When McGuire learned that Lewis was told about the need to protect the Vice-Rogers relationship, he reprimanded his employee and took over editing the piece. He also removed the Rogers reference, along with a reference to an alleged incident at CTV. But he did so, he tells CANADALAND, for different reasons.
“I remember that story,” said McGuire. “It was a flimsy example. It was a story mainly about the CBC and she had one fairly unfounded example about Rogers. If it was any other company we would not have included it because it was not very well reported, so… That’s all it is.”
The former Vice employee who made the original decision to cut the Rogers reference questioned McGuire’s explanation.
“I wondered if the real reason was that Patrick didn’t want to rock the boat,” he told CANADALAND, adding that the first call to cut out non-CBC stories was based on his own assumption that the Rogers relationship had to be protected, not on any directive from Rogers or McGuire.
In subsequent emails, McGuire told Lewis the reporting on CTV and Rogers did not have enough sources to publish those allegations.
Lewis questions the reasoning. She told CANADALAND that all examples of media industry sexism and harassment in that article were based on only one source — the woman making each abuse allegation. That level of sourcing was enough for McGuire to publish examples of sexism pertaining to the CBC. McGuire told CANADALAND this is because there were several of them.

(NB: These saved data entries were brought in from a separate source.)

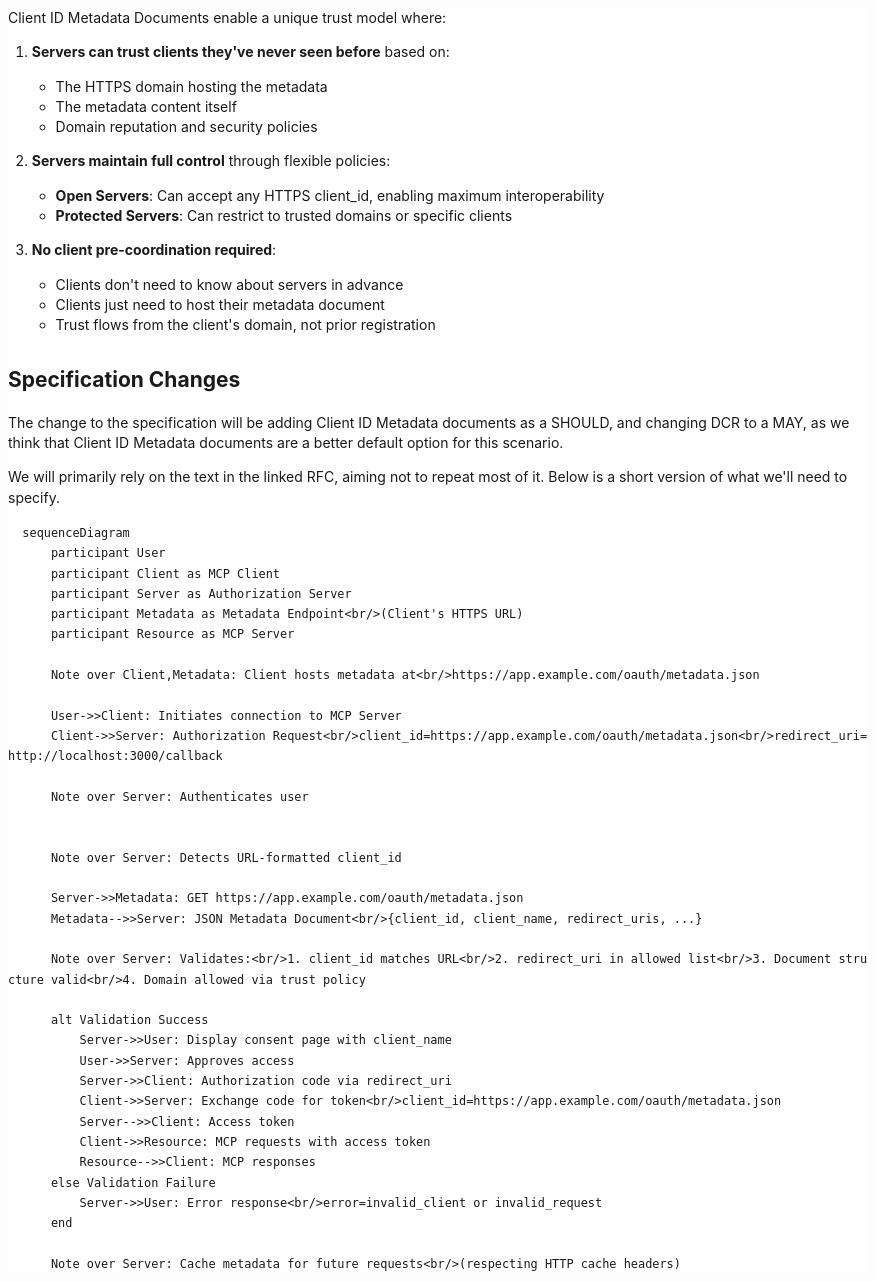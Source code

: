 Client ID Metadata Documents enable a unique trust model where:

1. **Servers can trust clients they've never seen before** based on:
   - The HTTPS domain hosting the metadata
   - The metadata content itself
   - Domain reputation and security policies

2. **Servers maintain full control** through flexible policies:
   - **Open Servers**: Can accept any HTTPS client_id, enabling maximum interoperability
   - **Protected Servers**: Can restrict to trusted domains or specific clients

3. **No client pre-coordination required**:
   - Clients don't need to know about servers in advance
   - Clients just need to host their metadata document
   - Trust flows from the client's domain, not prior registration

## Specification Changes

The change to the specification will be adding Client ID Metadata documents as a SHOULD, and changing DCR to a MAY, as we think that Client ID Metadata documents are a better default option for this scenario.

We will primarily rely on the text in the linked RFC, aiming not to repeat most of it.  Below is a short version of what we'll need to specify.

```mermaid
  sequenceDiagram
      participant User
      participant Client as MCP Client
      participant Server as Authorization Server
      participant Metadata as Metadata Endpoint<br/>(Client's HTTPS URL)
      participant Resource as MCP Server

      Note over Client,Metadata: Client hosts metadata at<br/>https://app.example.com/oauth/metadata.json

      User->>Client: Initiates connection to MCP Server
      Client->>Server: Authorization Request<br/>client_id=https://app.example.com/oauth/metadata.json<br/>redirect_uri=http://localhost:3000/callback

      Note over Server: Authenticates user


      Note over Server: Detects URL-formatted client_id

      Server->>Metadata: GET https://app.example.com/oauth/metadata.json
      Metadata-->>Server: JSON Metadata Document<br/>{client_id, client_name, redirect_uris, ...}

      Note over Server: Validates:<br/>1. client_id matches URL<br/>2. redirect_uri in allowed list<br/>3. Document structure valid<br/>4. Domain allowed via trust policy

      alt Validation Success
          Server->>User: Display consent page with client_name
          User->>Server: Approves access
          Server->>Client: Authorization code via redirect_uri
          Client->>Server: Exchange code for token<br/>client_id=https://app.example.com/oauth/metadata.json
          Server-->>Client: Access token
          Client->>Resource: MCP requests with access token
          Resource-->>Client: MCP responses
      else Validation Failure
          Server->>User: Error response<br/>error=invalid_client or invalid_request
      end

      Note over Server: Cache metadata for future requests<br/>(respecting HTTP cache headers)
```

McGuire also told Lewis at the time that he was interested in further investigation of the Rogers and CTV allegations. But the former Vice employee said, “As far as I know there was not an ounce of further investigation.” Lewis confirmed she was never approached about a follow-up on those two stories despite continuing to write for Vice and eventually working for them briefly this February. She left Vice mere weeks later.
McGuire challenged Lewis’ credibility to CANADALAND, describing her as someone who has “obviously been scorned.”
This is not the first time that internal Vice emails have raised questions about the company’s editorial independence. In 2014, a former Vice editor posted an email from a senior editor who said that any story involving a large brand had to be “run up a flagpole.”